Earn-outs have featured heavily in many of our recent transactions and, this month, we take a deeper dive into what they are, when and why they are used and how to get them right (and wrong).

What is an earn-out?

An earn-out is a contractual mechanism, usually included in the main sale agreement. It allows part of the purchase price payable for the business to be deferred (paid later) based on the future financial performance of the business.
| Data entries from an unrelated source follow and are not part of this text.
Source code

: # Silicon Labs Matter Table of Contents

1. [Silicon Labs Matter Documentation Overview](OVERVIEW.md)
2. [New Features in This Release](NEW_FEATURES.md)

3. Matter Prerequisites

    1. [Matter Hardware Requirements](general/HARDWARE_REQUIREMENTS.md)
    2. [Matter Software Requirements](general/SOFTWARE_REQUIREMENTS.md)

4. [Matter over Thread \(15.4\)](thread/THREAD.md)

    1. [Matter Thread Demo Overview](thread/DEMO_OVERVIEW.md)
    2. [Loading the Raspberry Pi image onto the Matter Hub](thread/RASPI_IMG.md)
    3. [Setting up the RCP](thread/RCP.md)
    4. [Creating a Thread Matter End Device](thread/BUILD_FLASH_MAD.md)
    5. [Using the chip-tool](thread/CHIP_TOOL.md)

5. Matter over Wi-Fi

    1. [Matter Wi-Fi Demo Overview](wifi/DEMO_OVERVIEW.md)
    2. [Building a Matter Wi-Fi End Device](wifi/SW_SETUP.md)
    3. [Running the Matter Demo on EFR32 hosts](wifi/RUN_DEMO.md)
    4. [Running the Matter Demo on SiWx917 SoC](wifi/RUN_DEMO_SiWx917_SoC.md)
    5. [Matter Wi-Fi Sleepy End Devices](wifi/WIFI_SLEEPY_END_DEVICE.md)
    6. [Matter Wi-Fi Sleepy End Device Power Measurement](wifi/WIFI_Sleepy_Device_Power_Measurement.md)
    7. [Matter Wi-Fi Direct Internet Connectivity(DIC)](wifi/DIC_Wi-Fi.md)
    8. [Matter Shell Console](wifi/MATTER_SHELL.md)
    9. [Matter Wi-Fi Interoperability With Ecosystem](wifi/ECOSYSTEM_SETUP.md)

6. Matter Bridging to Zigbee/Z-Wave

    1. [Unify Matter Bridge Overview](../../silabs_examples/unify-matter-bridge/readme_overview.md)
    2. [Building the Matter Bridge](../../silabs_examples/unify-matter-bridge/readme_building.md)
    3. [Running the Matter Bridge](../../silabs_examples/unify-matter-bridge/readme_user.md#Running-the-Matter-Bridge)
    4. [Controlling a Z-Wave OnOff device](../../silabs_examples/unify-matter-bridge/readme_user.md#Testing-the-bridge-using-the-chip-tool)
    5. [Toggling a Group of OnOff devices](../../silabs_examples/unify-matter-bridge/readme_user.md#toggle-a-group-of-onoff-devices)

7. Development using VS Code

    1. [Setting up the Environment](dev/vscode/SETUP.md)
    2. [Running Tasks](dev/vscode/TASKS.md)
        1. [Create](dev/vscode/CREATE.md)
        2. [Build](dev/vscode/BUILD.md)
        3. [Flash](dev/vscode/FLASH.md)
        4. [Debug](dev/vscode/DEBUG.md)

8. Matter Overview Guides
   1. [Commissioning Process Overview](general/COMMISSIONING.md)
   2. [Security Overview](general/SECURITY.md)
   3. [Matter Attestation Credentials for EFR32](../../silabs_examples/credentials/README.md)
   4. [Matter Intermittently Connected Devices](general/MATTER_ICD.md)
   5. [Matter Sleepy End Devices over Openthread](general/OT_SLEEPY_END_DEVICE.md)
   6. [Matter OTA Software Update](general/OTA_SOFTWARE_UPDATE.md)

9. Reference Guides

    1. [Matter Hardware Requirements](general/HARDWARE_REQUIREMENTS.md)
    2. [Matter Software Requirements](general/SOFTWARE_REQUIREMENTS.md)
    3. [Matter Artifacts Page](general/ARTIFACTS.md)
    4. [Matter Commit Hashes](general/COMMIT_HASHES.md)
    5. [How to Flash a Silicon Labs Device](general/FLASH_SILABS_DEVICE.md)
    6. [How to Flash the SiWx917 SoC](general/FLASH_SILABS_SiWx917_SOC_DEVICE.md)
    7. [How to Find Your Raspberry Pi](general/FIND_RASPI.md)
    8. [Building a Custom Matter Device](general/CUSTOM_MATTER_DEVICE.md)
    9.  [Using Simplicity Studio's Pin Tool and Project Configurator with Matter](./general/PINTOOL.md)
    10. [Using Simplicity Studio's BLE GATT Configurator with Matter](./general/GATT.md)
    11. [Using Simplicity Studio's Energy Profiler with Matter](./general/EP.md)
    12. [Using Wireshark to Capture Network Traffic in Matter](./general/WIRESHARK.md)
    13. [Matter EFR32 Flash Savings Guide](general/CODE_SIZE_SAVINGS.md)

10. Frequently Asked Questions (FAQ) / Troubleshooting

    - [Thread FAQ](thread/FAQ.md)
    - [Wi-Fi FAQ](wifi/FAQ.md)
Broadly speaking the gross value of the business (including both the payment on the date of the sale and the earn-out) represents today’s price but builds in the ‘opportunity value’ that the business presents. This arrangement is commonly used when there is a gap between the buyer’s and seller’s expectations regarding the company’s real value.

When are earn-outs used?

Earn-out provisions are typically used in transactions where:

  • Having completed an element of financial due diligence (or considering the current market or the flight-risk of the management team), a buyer is uncertain about the company’s future earnings or growth potential.
  • The seller believes the business has higher ‘potential’ value than the buyer is willing to pay upfront.
  • A true measure of business’s success depends on factors that will materialise after the sale (e.g. such as contract renewals, products currently being trialled, or market expansions that are yet to fully bear fruit).

Why are earn-outs used?

It’s important to remember that earn-outs can be beneficial for both parties. For the buyer, it mitigates risk by linking part of the payment to the business’s ongoing performance rather than paying a lump sum now in the hopes that the trajectory of the business continues.

For the seller, it provides an opportunity to realise the full value of the business (albeit over time) if expected performance targets are met.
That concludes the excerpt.